EVOCATION (TAMURT) – « Ce n’est pas moi ou mes chansons que le pouvoir algérien interdit, c’est ma culture, c’est mon appartenance à la société berbère », aurait confié sur son lit de mort, en 1982, Slimane Azem, à l’un de ses amis. Sous l’occupation française, l’icône de la chanson kabyle engagée était persécutée pour son œuvre artistique magistrale ‘’Effeɣ ay ajrad tamurt-iw’’ (O sauterelles, quittez mon pays), interdite d’ailleurs par arrêté des autorités françaises. A l’indépendance de l’Algérie, il a été forcé à l’exil sous la dictature de Ben Bella et Boumediene et fut interdit d’antenne. Ses disques ne circulaient que sous le manteau.

Les kabyles célèbrent, aujourd’hui mardi, le 105eme anniversaire de la naissance de Slimane Azem, une légende de la chanson kabyle. Né le 19 septembre 1918 à Agouni Geghrane, au pied du Djurdjura, dans le département de Tizi Wezzu (Kabylie), Dda Slimane est l’une des figures emblématiques du combat identitaire berbère. Sa chanson ‘’Effeɣ ay ajrad tamurt-iw’’ (O sauterelles, quittez mon pays), écrite et chantée pendant la guerre de libération (1954-1962), a été interdite en 1957 par les autorités françaises. Ce texte poétique fut appliqué par de nombreux kabyles à l’Algérie et son idéologie arabo-musulmane, qui combat farouchement la culture et la langue kabyles. Ainsi, pour le peuple kabyle, en particulier les militants indépendantistes, la lutte anticoloniale contre les envahisseurs que Slimane Azem qualifie de sauterelles (ajrad) ne s’est pas arrêtée en 1962. La vie et l’œuvre du géant de la chanson kabyle, qui fut un poète-chanteur « de l’exil, de la révolte et de l’insoumission » continue d’inspirer la lutte du peuple kabyle pour sa liberté. La longue et prolifique carrière musicale de Slimane Azem a pris son décollage lorsqu’il rejoint, en 1950, la SACEM en tant qu’«auteur-mélodiste nord-africain ». Son œuvre est à la fois traditionaliste, puisée des traditions ancestrales de sa Kabylie natale, et contemporaine, car l’artiste abordait dans ses chansons les crises de la société et la réalité de son époque.

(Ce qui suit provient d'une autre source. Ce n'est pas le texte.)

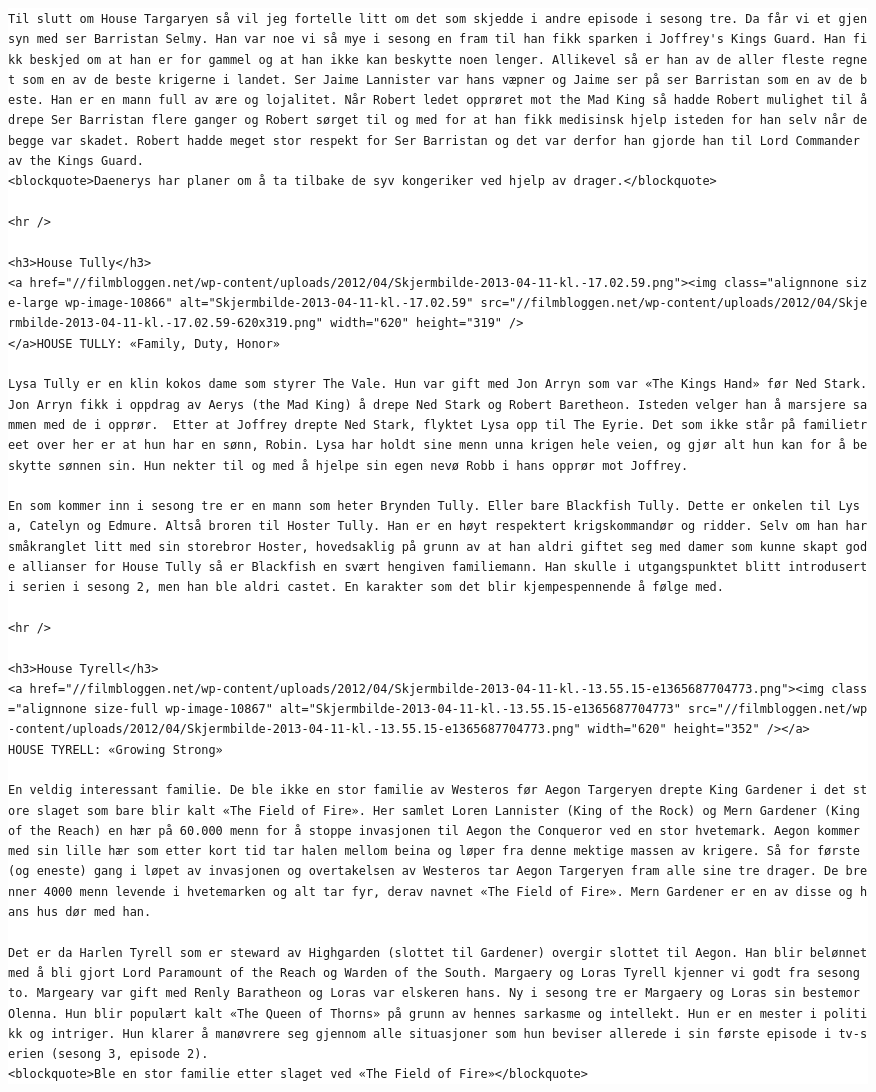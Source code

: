     Til slutt om House Targaryen så vil jeg fortelle litt om det som skjedde i andre episode i sesong tre. Da får vi et gjensyn med ser Barristan Selmy. Han var noe vi så mye i sesong en fram til han fikk sparken i Joffrey's Kings Guard. Han fikk beskjed om at han er for gammel og at han ikke kan beskytte noen lenger. Allikevel så er han av de aller fleste regnet som en av de beste krigerne i landet. Ser Jaime Lannister var hans væpner og Jaime ser på ser Barristan som en av de beste. Han er en mann full av ære og lojalitet. Når Robert ledet opprøret mot the Mad King så hadde Robert mulighet til å drepe Ser Barristan flere ganger og Robert sørget til og med for at han fikk medisinsk hjelp isteden for han selv når de begge var skadet. Robert hadde meget stor respekt for Ser Barristan og det var derfor han gjorde han til Lord Commander av the Kings Guard.
    <blockquote>Daenerys har planer om å ta tilbake de syv kongeriker ved hjelp av drager.</blockquote>

    <hr />

    <h3>House Tully</h3>
    <a href="//filmbloggen.net/wp-content/uploads/2012/04/Skjermbilde-2013-04-11-kl.-17.02.59.png"><img class="alignnone size-large wp-image-10866" alt="Skjermbilde-2013-04-11-kl.-17.02.59" src="//filmbloggen.net/wp-content/uploads/2012/04/Skjermbilde-2013-04-11-kl.-17.02.59-620x319.png" width="620" height="319" />
    </a>HOUSE TULLY: «Family, Duty, Honor»

    Lysa Tully er en klin kokos dame som styrer The Vale. Hun var gift med Jon Arryn som var «The Kings Hand» før Ned Stark. Jon Arryn fikk i oppdrag av Aerys (the Mad King) å drepe Ned Stark og Robert Baretheon. Isteden velger han å marsjere sammen med de i opprør.  Etter at Joffrey drepte Ned Stark, flyktet Lysa opp til The Eyrie. Det som ikke står på familietreet over her er at hun har en sønn, Robin. Lysa har holdt sine menn unna krigen hele veien, og gjør alt hun kan for å beskytte sønnen sin. Hun nekter til og med å hjelpe sin egen nevø Robb i hans opprør mot Joffrey.

    En som kommer inn i sesong tre er en mann som heter Brynden Tully. Eller bare Blackfish Tully. Dette er onkelen til Lysa, Catelyn og Edmure. Altså broren til Hoster Tully. Han er en høyt respektert krigskommandør og ridder. Selv om han har småkranglet litt med sin storebror Hoster, hovedsaklig på grunn av at han aldri giftet seg med damer som kunne skapt gode allianser for House Tully så er Blackfish en svært hengiven familiemann. Han skulle i utgangspunktet blitt introdusert i serien i sesong 2, men han ble aldri castet. En karakter som det blir kjempespennende å følge med.

    <hr />

    <h3>House Tyrell</h3>
    <a href="//filmbloggen.net/wp-content/uploads/2012/04/Skjermbilde-2013-04-11-kl.-13.55.15-e1365687704773.png"><img class="alignnone size-full wp-image-10867" alt="Skjermbilde-2013-04-11-kl.-13.55.15-e1365687704773" src="//filmbloggen.net/wp-content/uploads/2012/04/Skjermbilde-2013-04-11-kl.-13.55.15-e1365687704773.png" width="620" height="352" /></a>
    HOUSE TYRELL: «Growing Strong»

    En veldig interessant familie. De ble ikke en stor familie av Westeros før Aegon Targeryen drepte King Gardener i det store slaget som bare blir kalt «The Field of Fire». Her samlet Loren Lannister (King of the Rock) og Mern Gardener (King of the Reach) en hær på 60.000 menn for å stoppe invasjonen til Aegon the Conqueror ved en stor hvetemark. Aegon kommer med sin lille hær som etter kort tid tar halen mellom beina og løper fra denne mektige massen av krigere. Så for første (og eneste) gang i løpet av invasjonen og overtakelsen av Westeros tar Aegon Targeryen fram alle sine tre drager. De brenner 4000 menn levende i hvetemarken og alt tar fyr, derav navnet «The Field of Fire». Mern Gardener er en av disse og hans hus dør med han.

    Det er da Harlen Tyrell som er steward av Highgarden (slottet til Gardener) overgir slottet til Aegon. Han blir belønnet med å bli gjort Lord Paramount of the Reach og Warden of the South. Margaery og Loras Tyrell kjenner vi godt fra sesong to. Margeary var gift med Renly Baratheon og Loras var elskeren hans. Ny i sesong tre er Margaery og Loras sin bestemor Olenna. Hun blir populært kalt «The Queen of Thorns» på grunn av hennes sarkasme og intellekt. Hun er en mester i politikk og intriger. Hun klarer å manøvrere seg gjennom alle situasjoner som hun beviser allerede i sin første episode i tv-serien (sesong 3, episode 2).
    <blockquote>Ble en stor familie etter slaget ved «The Field of Fire»</blockquote>
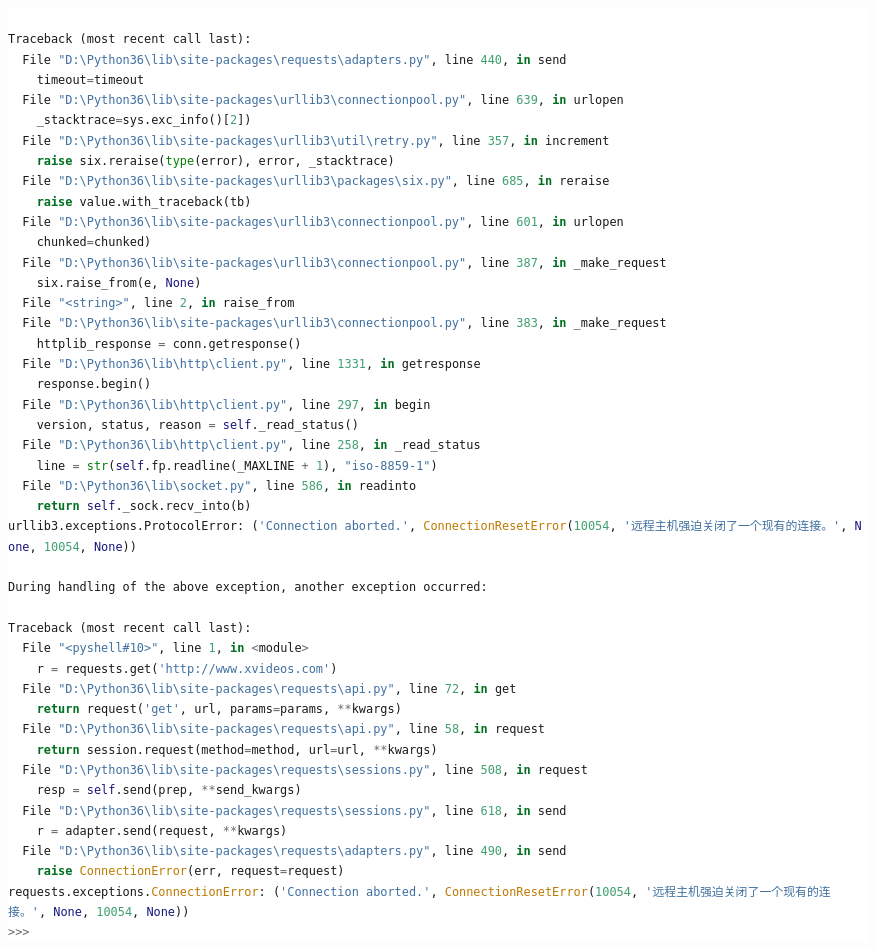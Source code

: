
```python

Traceback (most recent call last):
  File "D:\Python36\lib\site-packages\requests\adapters.py", line 440, in send
    timeout=timeout
  File "D:\Python36\lib\site-packages\urllib3\connectionpool.py", line 639, in urlopen
    _stacktrace=sys.exc_info()[2])
  File "D:\Python36\lib\site-packages\urllib3\util\retry.py", line 357, in increment
    raise six.reraise(type(error), error, _stacktrace)
  File "D:\Python36\lib\site-packages\urllib3\packages\six.py", line 685, in reraise
    raise value.with_traceback(tb)
  File "D:\Python36\lib\site-packages\urllib3\connectionpool.py", line 601, in urlopen
    chunked=chunked)
  File "D:\Python36\lib\site-packages\urllib3\connectionpool.py", line 387, in _make_request
    six.raise_from(e, None)
  File "<string>", line 2, in raise_from
  File "D:\Python36\lib\site-packages\urllib3\connectionpool.py", line 383, in _make_request
    httplib_response = conn.getresponse()
  File "D:\Python36\lib\http\client.py", line 1331, in getresponse
    response.begin()
  File "D:\Python36\lib\http\client.py", line 297, in begin
    version, status, reason = self._read_status()
  File "D:\Python36\lib\http\client.py", line 258, in _read_status
    line = str(self.fp.readline(_MAXLINE + 1), "iso-8859-1")
  File "D:\Python36\lib\socket.py", line 586, in readinto
    return self._sock.recv_into(b)
urllib3.exceptions.ProtocolError: ('Connection aborted.', ConnectionResetError(10054, '远程主机强迫关闭了一个现有的连接。', None, 10054, None))

During handling of the above exception, another exception occurred:

Traceback (most recent call last):
  File "<pyshell#10>", line 1, in <module>
    r = requests.get('http://www.xvideos.com')
  File "D:\Python36\lib\site-packages\requests\api.py", line 72, in get
    return request('get', url, params=params, **kwargs)
  File "D:\Python36\lib\site-packages\requests\api.py", line 58, in request
    return session.request(method=method, url=url, **kwargs)
  File "D:\Python36\lib\site-packages\requests\sessions.py", line 508, in request
    resp = self.send(prep, **send_kwargs)
  File "D:\Python36\lib\site-packages\requests\sessions.py", line 618, in send
    r = adapter.send(request, **kwargs)
  File "D:\Python36\lib\site-packages\requests\adapters.py", line 490, in send
    raise ConnectionError(err, request=request)
requests.exceptions.ConnectionError: ('Connection aborted.', ConnectionResetError(10054, '远程主机强迫关闭了一个现有的连接。', None, 10054, None))
>>> 

```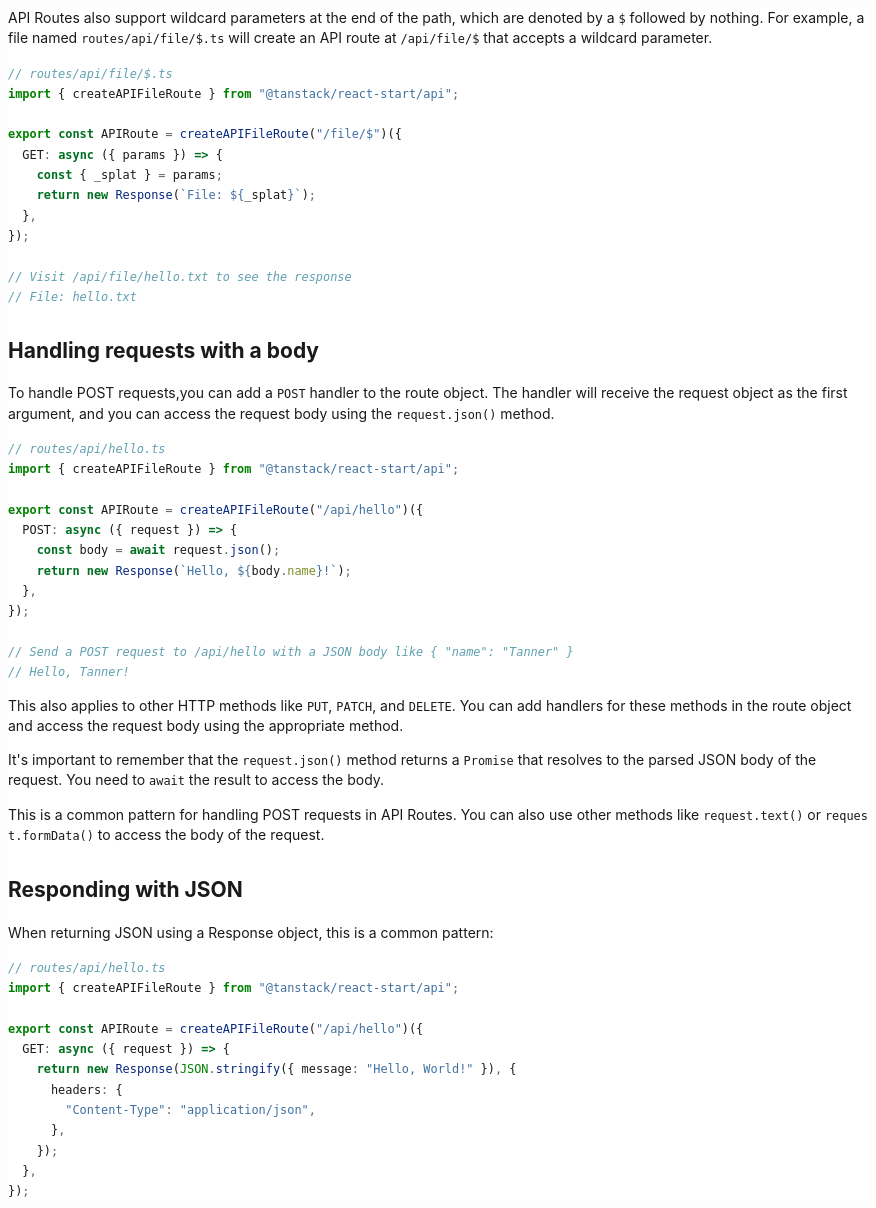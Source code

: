 API Routes also support wildcard parameters at the end of the path, which are denoted by a `$` followed by nothing. For example, a file named `routes/api/file/$.ts` will create an API route at `/api/file/$` that accepts a wildcard parameter.

```ts
// routes/api/file/$.ts
import { createAPIFileRoute } from "@tanstack/react-start/api";

export const APIRoute = createAPIFileRoute("/file/$")({
  GET: async ({ params }) => {
    const { _splat } = params;
    return new Response(`File: ${_splat}`);
  },
});

// Visit /api/file/hello.txt to see the response
// File: hello.txt
```

## Handling requests with a body

To handle POST requests,you can add a `POST` handler to the route object. The handler will receive the request object as the first argument, and you can access the request body using the `request.json()` method.

```ts
// routes/api/hello.ts
import { createAPIFileRoute } from "@tanstack/react-start/api";

export const APIRoute = createAPIFileRoute("/api/hello")({
  POST: async ({ request }) => {
    const body = await request.json();
    return new Response(`Hello, ${body.name}!`);
  },
});

// Send a POST request to /api/hello with a JSON body like { "name": "Tanner" }
// Hello, Tanner!
```

This also applies to other HTTP methods like `PUT`, `PATCH`, and `DELETE`. You can add handlers for these methods in the route object and access the request body using the appropriate method.

It's important to remember that the `request.json()` method returns a `Promise` that resolves to the parsed JSON body of the request. You need to `await` the result to access the body.

This is a common pattern for handling POST requests in API Routes. You can also use other methods like `request.text()` or `request.formData()` to access the body of the request.

## Responding with JSON

When returning JSON using a Response object, this is a common pattern:

```ts
// routes/api/hello.ts
import { createAPIFileRoute } from "@tanstack/react-start/api";

export const APIRoute = createAPIFileRoute("/api/hello")({
  GET: async ({ request }) => {
    return new Response(JSON.stringify({ message: "Hello, World!" }), {
      headers: {
        "Content-Type": "application/json",
      },
    });
  },
});

```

L’enfant d’Agouni Geghrane s’est beaucoup inspiré des fables de la Fontaine qu’il a étudié, à l’âge de six ans, à l’école de son village, mais aussi de Si Mohand u Mhand, le poète errant de la Kabylie du XIX siècle, et à qui il dédie sa première chanson à succès enregistrée en 1951, « A Moh A Moh ». Slimane Azem a aussi contribué à la création de l’Académie Berbère (Agraw Imazighen). Il a organisé un gala artistique, le 08 juin 1969, en compagnie d’autres artistes kabyles, pour appuyer le travail entamé par Taous Amrouche, Mohand Arab Bessaoud, Mohamed Amokrane Khlifati, Abdelkader Rahmani (premier président de cette association du bureau d’Août 1966) et bien d’autres.

En 1974, il organise un deuxième gala à la Mutualité, malgré l’opposition de l’Amicale des Algériens qui avait tout fait pour l’empêcher. Ce concert artistique était considéré comme une victoire éclatante pour l’Académie Berbère. Selon le témoignage de Hend Sadi, la légende de l’exil « fut d’un apport financier à l’académie », car l’argent de ce gala était « versé à l’association berbère ». En outre, selon cet intellectuel kabyle, ce gala de Dda Slimane « a surtout fait découvrir le mouvement aux nombreux kabyles », et que c’est à partir de là que l’adhésion à l’Académie Berbère « fut massive ». En 1970, l’artiste kabyle reçois un disque d’or en France. Il est mort en exil, le 28 janvier 1983 à Moissac (Tarn-et-Garonne).